I also love the beginning of that Washington Post article, in which an outside health adviser told the White House economic team in 2010 that “no one in the administration was ‘up to the task’ of overseeing the construction of an insurance exchange and other intricacies of translating the 2,000-page statute into reality.” And the heads of Obama’s own Economic Council and Office of Management and Budget agreed.
As did one of Obama’s health care advisers, Zeke Emanuel.
But everyone else said full steam ahead, who cares about the American people, as long as we get our power? That’s the theme echoing through every paragraph of the Post expose. The first, second, and third concerns driving this clusterfark were amassing power, holding political opponents at bay, and keeping the American people in the dark until Obama could creep over the finish line in 2012.

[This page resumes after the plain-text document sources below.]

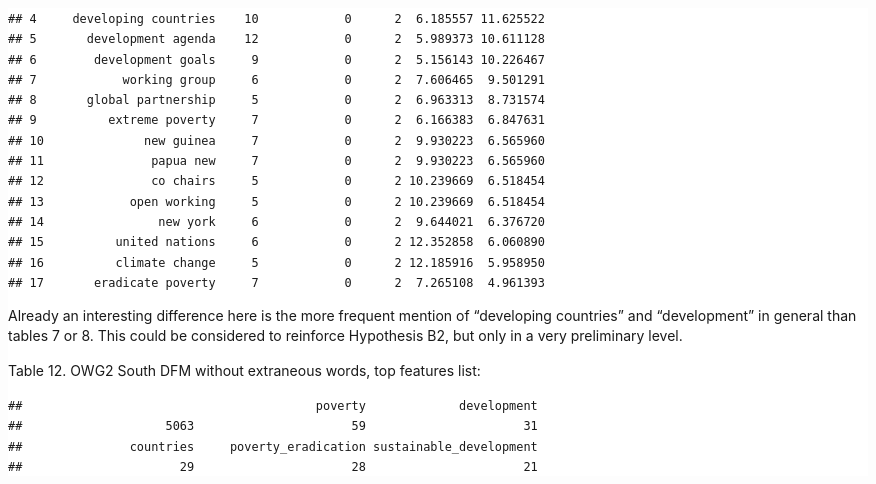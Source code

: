     ## 4     developing countries    10            0      2  6.185557 11.625522
    ## 5       development agenda    12            0      2  5.989373 10.611128
    ## 6        development goals     9            0      2  5.156143 10.226467
    ## 7            working group     6            0      2  7.606465  9.501291
    ## 8       global partnership     5            0      2  6.963313  8.731574
    ## 9          extreme poverty     7            0      2  6.166383  6.847631
    ## 10              new guinea     7            0      2  9.930223  6.565960
    ## 11               papua new     7            0      2  9.930223  6.565960
    ## 12               co chairs     5            0      2 10.239669  6.518454
    ## 13            open working     5            0      2 10.239669  6.518454
    ## 14                new york     6            0      2  9.644021  6.376720
    ## 15          united nations     6            0      2 12.352858  6.060890
    ## 16          climate change     5            0      2 12.185916  5.958950
    ## 17       eradicate poverty     7            0      2  7.265108  4.961393

Already an interesting difference here is the more frequent mention of “developing countries” and “development” in general than tables 7 or 8. This could be considered to reinforce Hypothesis B2, but only in a very preliminary level.

Table 12. OWG2 South DFM without extraneous words, top features list:

    ##                                         poverty             development 
    ##                    5063                      59                      31 
    ##               countries     poverty_eradication sustainable_development 
    ##                      29                      28                      21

“Based on interviews with more than two dozen current and former administration officials and outsiders who worked alongside them, the project was hampered by the White House’s political sensitivity to Republican hatred of the law — sensitivity so intense that the president’s aides ordered that some work be slowed down or remain secret for fear of feeding the opposition,” the Post reports. Some of these cretins would have considered it a happy accident if the website actually worked, and would not have been much disturbed if everyone who tried to log into HealthCareDotGov picked up a Trojan-horse virus that proceeded to clean out their bank accounts.
Towering above it all was Barack Obama’s staggering arrogance, a galactic ego that would hear no words of warning or caution, and allow no outside forces to have the smallest bite of the power he accumulated into his Administration. The utter contempt Obama holds for capitalism and the free market reinforced his conviction that pseudo-nationalization of the health insurance industry would be a piece of cake.
“They were running the biggest start-up in the world, and they didn’t have anyone who had run a start-up, or even run a business,” said another outside adviser. “It’s very hard to think of a situation where the people best at getting legislation passed are best at implementing it. They are a different set of skills.”
It’s even harder to think of a situation in which someone like Barack Obama would understand that. He couldn’t run a popsicle stand, much less a gigantic health insurance program, but he’s firmly convinced that no business sense is necessary for the distribution of either popsicles or health insurance. The idea that economic and business realities should interfere with their glorious agenda makes such people very angry, as does the advice of knowledgeable people who tell them a major policy goal is doomed to fail from the very start. Their ideology is founded on the conviction that capitalism is pointlessly cruel and unfair. They’re not inclined to listen to anyone who says the capitalists have been right all along.